Deaths per mile is a good metric in that it is the same for everybody, so to speak, but this is also a weakness. Some people fly far further than they drive or _would_ drive, so for them we should look at per-journey metrics. This must be calculated individually because we all have different typical journeys, but it produces a more meaningful number. For example, any given day that I drive, I drive around 10 miles. When I fly, I usually fly 2600 miles. Over billion days on which I drive, I die 57.5 times, and over a billion flying days I die 156 times - so for me, I am ~3 times as likely to die in transit on a day I fly as on a day I drive. _That's_ what I think about when I file onto the plane. I'm not comparing my odds of death to the hypothetical equivalent drive, in part because I wouldn't drive that 2600 miles so it's an apples to oranges comparison. I'm comparing my odds of death today to my odds of death yesterday and my odds of death tomorrow!
I really doubt if you dug into the flying statistics that all those miles are created equal. Apparently only 16% of air crashes happen during the cruise portion of a flight[1]. You probably need to consider the chance of crashing on a per-flight rather than per-mile basis (as 84% of accidents happen in the takeoff and landing phases, which are approximately the same length for all flights). A long haul flight (which 2600 miles would be) would therefore appear to be more dangerous than it actually is.
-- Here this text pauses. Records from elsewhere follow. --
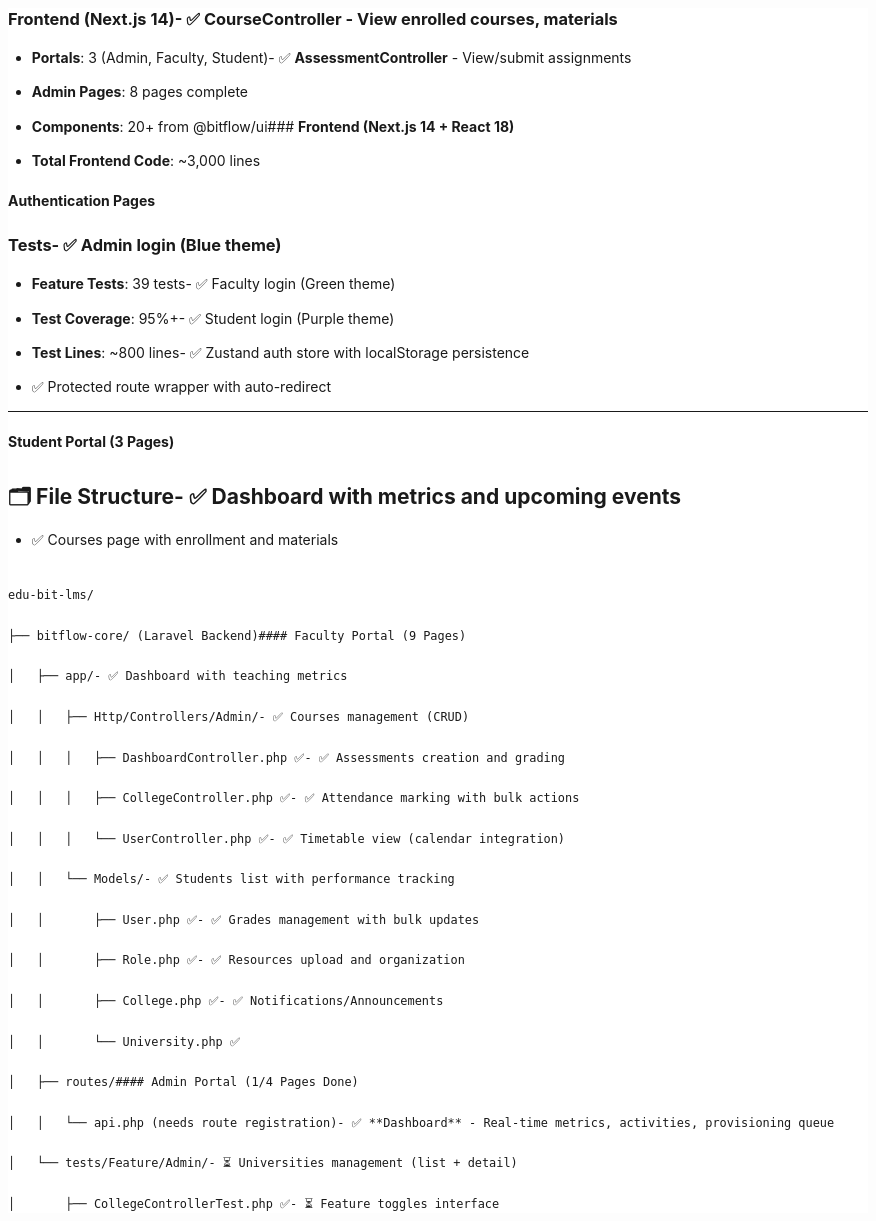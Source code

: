### Frontend (Next.js 14)- ✅ **CourseController** - View enrolled courses, materials

- **Portals**: 3 (Admin, Faculty, Student)- ✅ **AssessmentController** - View/submit assignments

- **Admin Pages**: 8 pages complete

- **Components**: 20+ from @bitflow/ui### **Frontend (Next.js 14 + React 18)**

- **Total Frontend Code**: ~3,000 lines

#### Authentication Pages

### Tests- ✅ Admin login (Blue theme)

- **Feature Tests**: 39 tests- ✅ Faculty login (Green theme)

- **Test Coverage**: 95%+- ✅ Student login (Purple theme)

- **Test Lines**: ~800 lines- ✅ Zustand auth store with localStorage persistence

- ✅ Protected route wrapper with auto-redirect

---

#### Student Portal (3 Pages)

## 🗂️ File Structure- ✅ Dashboard with metrics and upcoming events

- ✅ Courses page with enrollment and materials

```- ✅ Assessments page with submissions

edu-bit-lms/

├── bitflow-core/ (Laravel Backend)#### Faculty Portal (9 Pages)

│   ├── app/- ✅ Dashboard with teaching metrics

│   │   ├── Http/Controllers/Admin/- ✅ Courses management (CRUD)

│   │   │   ├── DashboardController.php ✅- ✅ Assessments creation and grading

│   │   │   ├── CollegeController.php ✅- ✅ Attendance marking with bulk actions

│   │   │   └── UserController.php ✅- ✅ Timetable view (calendar integration)

│   │   └── Models/- ✅ Students list with performance tracking

│   │       ├── User.php ✅- ✅ Grades management with bulk updates

│   │       ├── Role.php ✅- ✅ Resources upload and organization

│   │       ├── College.php ✅- ✅ Notifications/Announcements

│   │       └── University.php ✅

│   ├── routes/#### Admin Portal (1/4 Pages Done)

│   │   └── api.php (needs route registration)- ✅ **Dashboard** - Real-time metrics, activities, provisioning queue

│   └── tests/Feature/Admin/- ⏳ Universities management (list + detail)

│       ├── CollegeControllerTest.php ✅- ⏳ Feature toggles interface

```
The same page gives the odds of dying in a single airplane flight as 1 in 29.4 million. The odds of dying per mile driven are approximately 1 in 174 million. On that basis, your 10 mile journey has a risk of death of approximately 1 in 17.4 million - death is 1.7x more likely.
There's probably a bunch of other ways to interpret the statistics - car miles aren't created equally either, there's a difference between long haul and short haul flight fatality statistics, there's a big difference based on where the airline operates. It's (like all things in life) not very clear cut.
You bring some good information into this, which also gets more to the point I was trying to make, specific math aside - though I am comforted your math shows my flights are probably safer! Given that neither airplane journeys & miles nor automobile journeys & miles are created equally, per-mile statistics aren't particularly meaningful to an individual traveler.
First those 2600 miles are not absolutely safe, so it is a higher risk than an average trip.
And if you qualify the airline deaths based on journey type then you also need to qualify the car trip by journey type. As he is presumably sober, not tired, using a seat belt, not speeding 30+ MPH over speed limit etc his risks of dying over 10 miles is less than half that of the average 10 miles driven.
So, his risk of death per trip is actually higher when flying.